Proactive Investors - CBD product developer and distributor Chill Brands Group PLC’s turbulent financial year was on full display in the company’s interim report for the period ending September 30.
Incoming chief executive Callum Sommerton engaged in restructuring efforts to shore up working capital by raising £3.7mln through the issue of new shares to existing shareholders, all the while acting to drastically cut costs, primarily marketing and advisory fees.
Cost-cutting measures led to an annual saving of at least US$1mln (£830,0000) from the discontinuation of certain prior activities.
Quoted revenues for the period of £19,600 (compared to over £1mln in the same period for 2021) were skewed by the fact that Chill Brands Group sold its entire inventory of key product lines to master distributor Ox Distributing prior to the period.
Chill Brands received new CBD pouch products in October, sales of which are now generating recordable revenues. All future deliveries of new inventory will be owned by Chill Brands and will therefore provide a clearer path to recordable revenues.
The company recorded an operating loss of £2.2mln for the period.

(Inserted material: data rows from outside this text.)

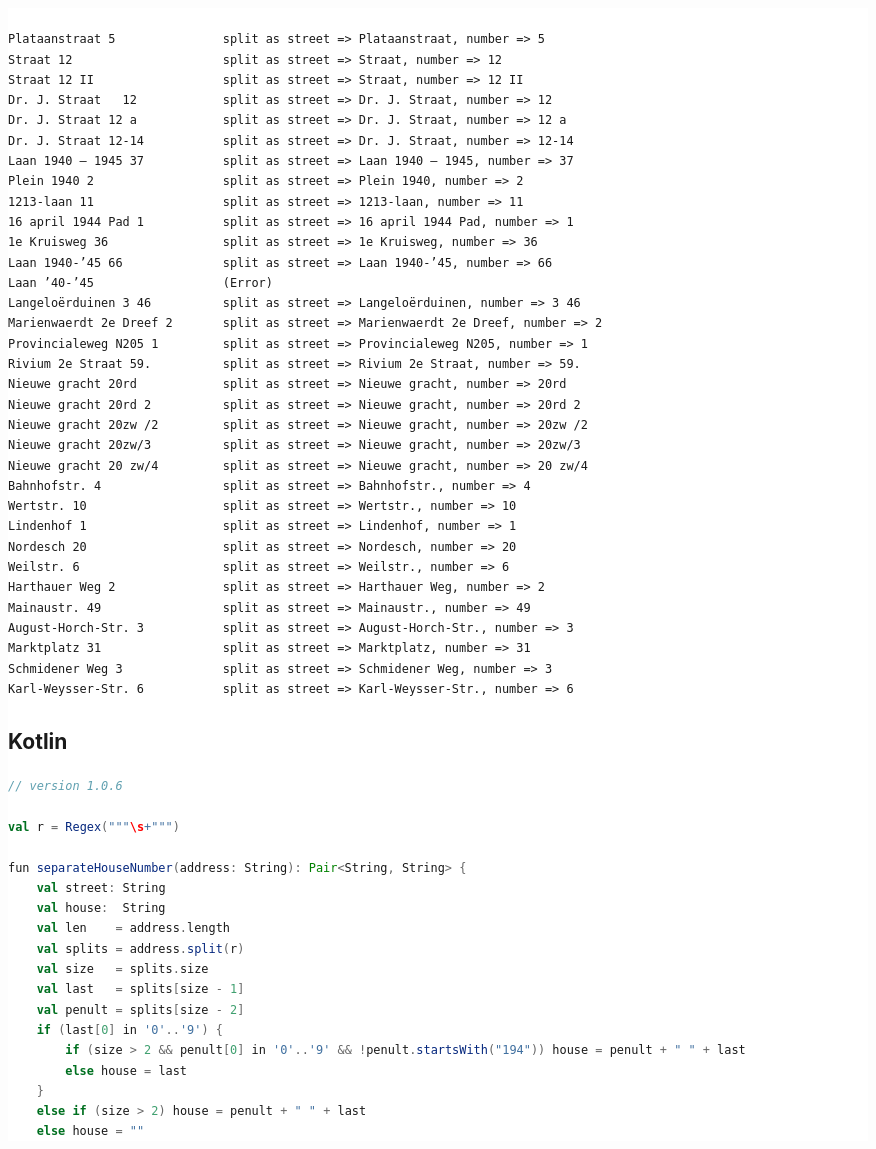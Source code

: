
 ```julia

```
```txt

Plataanstraat 5               split as street => Plataanstraat, number => 5
Straat 12                     split as street => Straat, number => 12
Straat 12 II                  split as street => Straat, number => 12 II
Dr. J. Straat   12            split as street => Dr. J. Straat, number => 12
Dr. J. Straat 12 a            split as street => Dr. J. Straat, number => 12 a
Dr. J. Straat 12-14           split as street => Dr. J. Straat, number => 12-14
Laan 1940 – 1945 37           split as street => Laan 1940 – 1945, number => 37
Plein 1940 2                  split as street => Plein 1940, number => 2
1213-laan 11                  split as street => 1213-laan, number => 11
16 april 1944 Pad 1           split as street => 16 april 1944 Pad, number => 1
1e Kruisweg 36                split as street => 1e Kruisweg, number => 36
Laan 1940-’45 66              split as street => Laan 1940-’45, number => 66
Laan ’40-’45                  (Error)
Langeloërduinen 3 46          split as street => Langeloërduinen, number => 3 46
Marienwaerdt 2e Dreef 2       split as street => Marienwaerdt 2e Dreef, number => 2
Provincialeweg N205 1         split as street => Provincialeweg N205, number => 1
Rivium 2e Straat 59.          split as street => Rivium 2e Straat, number => 59.
Nieuwe gracht 20rd            split as street => Nieuwe gracht, number => 20rd
Nieuwe gracht 20rd 2          split as street => Nieuwe gracht, number => 20rd 2
Nieuwe gracht 20zw /2         split as street => Nieuwe gracht, number => 20zw /2
Nieuwe gracht 20zw/3          split as street => Nieuwe gracht, number => 20zw/3
Nieuwe gracht 20 zw/4         split as street => Nieuwe gracht, number => 20 zw/4
Bahnhofstr. 4                 split as street => Bahnhofstr., number => 4
Wertstr. 10                   split as street => Wertstr., number => 10
Lindenhof 1                   split as street => Lindenhof, number => 1
Nordesch 20                   split as street => Nordesch, number => 20
Weilstr. 6                    split as street => Weilstr., number => 6
Harthauer Weg 2               split as street => Harthauer Weg, number => 2
Mainaustr. 49                 split as street => Mainaustr., number => 49
August-Horch-Str. 3           split as street => August-Horch-Str., number => 3
Marktplatz 31                 split as street => Marktplatz, number => 31
Schmidener Weg 3              split as street => Schmidener Weg, number => 3
Karl-Weysser-Str. 6           split as street => Karl-Weysser-Str., number => 6

```



## Kotlin


```scala
// version 1.0.6

val r = Regex("""\s+""")

fun separateHouseNumber(address: String): Pair<String, String> {
    val street: String
    val house:  String
    val len    = address.length
    val splits = address.split(r)
    val size   = splits.size
    val last   = splits[size - 1]
    val penult = splits[size - 2]
    if (last[0] in '0'..'9') {
        if (size > 2 && penult[0] in '0'..'9' && !penult.startsWith("194")) house = penult + " " + last
        else house = last
    }
    else if (size > 2) house = penult + " " + last
    else house = ""
```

Chief executive Callum Sommerton commented: "Much has changed at Chill Brands during the six months ending 30 September. During this transitionary period, we have taken steps to stabilise and improve the company's business model while reducing costs. We have also acted to correct past arrangements that have complicated the company's path to revenue.
“In the months since we have relaunched the Chill brand and commenced negotiations with external partners as we seek to build a wider product marketplace on the Chill.com domain.
“We are now preparing for the launch of our new nicotine-free vapour products and expect them to make a significant contribution to Chill Brands' revenue generation prospects during 2023."